** Opening Supplied data block **
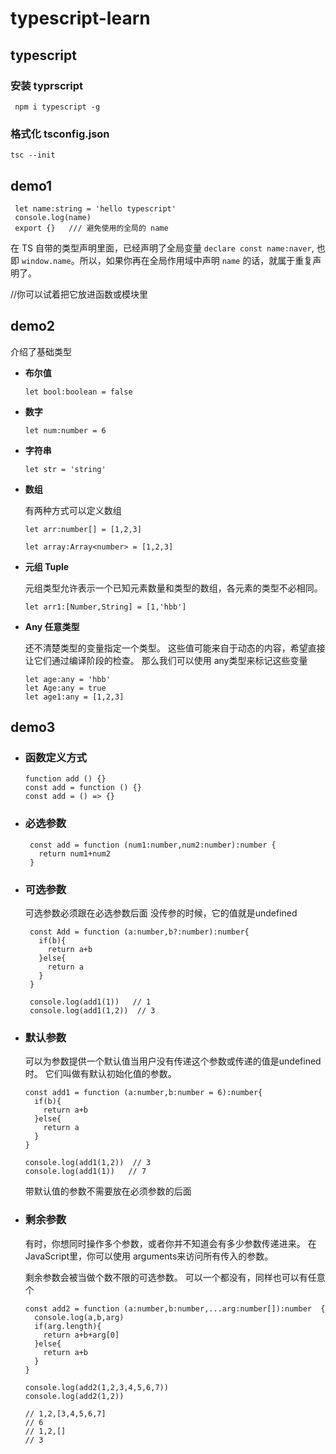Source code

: # typescript-learn


## typescript

### 安装 typrscript 

     npm i typescript -g 

### 格式化 tsconfig.json

    tsc --init

## demo1

   ```
    let name:string = 'hello typescript'
    console.log(name)
    export {}   /// 避免使用的全局的 name
   ```

在 TS 自带的类型声明里面，已经声明了全局变量 `declare const name:naver`, 也即 `window.name`。所以，如果你再在全局作用域中声明 `name` 的话，就属于重复声明了。

//你可以试着把它放进函数或模块里


## demo2

介绍了基础类型

- **布尔值**

   ```
   let bool:boolean = false
   ```

- **数字**

   ```
   let num:number = 6
   ```

- **字符串**

    ```
    let str = 'string'
    ```

- **数组**

    有两种方式可以定义数组

   ```
   let arr:number[] = [1,2,3]
   ```

   ```
   let array:Array<number> = [1,2,3]
   ```
- **元组 Tuple**

    元组类型允许表示一个已知元素数量和类型的数组，各元素的类型不必相同。

   ```
   let arr1:[Number,String] = [1,'hbb']
   ```
- **Any 任意类型**

  还不清楚类型的变量指定一个类型。 这些值可能来自于动态的内容，希望直接让它们通过编译阶段的检查。 那么我们可以使用 any类型来标记这些变量

  ```
  let age:any = 'hbb'
  let Age:any = true
  let age1:any = [1,2,3]
  ```


## demo3
      
- ### 函数定义方式 

    ```
    function add () {}
    const add = function () {}
    const add = () => {}
    ```
- ### 必选参数
 
   ```
    const add = function (num1:number,num2:number):number {
      return num1+num2
    }
   ```

- ### 可选参数

  可选参数必须跟在必选参数后面    没传参的时候，它的值就是undefined

   ```
    const Add = function (a:number,b?:number):number{
      if(b){
        return a+b
      }else{
        return a
      }
    }

    console.log(add1(1))   // 1
    console.log(add1(1,2))  // 3
   ```

- ### 默认参数

    可以为参数提供一个默认值当用户没有传递这个参数或传递的值是undefined时。 它们叫做有默认初始化值的参数。  

    ```
    const add1 = function (a:number,b:number = 6):number{
      if(b){
        return a+b
      }else{
        return a
      }
    }

    console.log(add1(1,2))  // 3
    console.log(add1(1))   // 7 
    ```
    带默认值的参数不需要放在必须参数的后面

- ### 剩余参数

  有时，你想同时操作多个参数，或者你并不知道会有多少参数传递进来。 在JavaScript里，你可以使用 arguments来访问所有传入的参数。

  剩余参数会被当做个数不限的可选参数。 可以一个都没有，同样也可以有任意个

    ```
    const add2 = function (a:number,b:number,...arg:number[]):number  {
      console.log(a,b,arg)
      if(arg.length){
        return a+b+arg[0]
      }else{
        return a+b
      }
    }

    console.log(add2(1,2,3,4,5,6,7))
    console.log(add2(1,2))

    // 1,2,[3,4,5,6,7]
    // 6
    // 1,2,[]
    // 3
    ```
** Closing Supplied data block **
=== Exercise goal ===
From the records, copy out each line that includes the string "const".

=== Written response ===
在 TS 自带的类型声明里面，已经声明了全局变量 `declare const name:naver`, 也即 `window.name`。所以，如果你再在全局作用域中声明 `name` 的话，就属于重复声明了。
    const add = function () {}
    const add = () => {}
    const add = function (num1:number,num2:number):number {
    const Add = function (a:number,b?:number):number{
    const add1 = function (a:number,b:number = 6):number{
    const add2 = function (a:number,b:number,...arg:number[]):number  {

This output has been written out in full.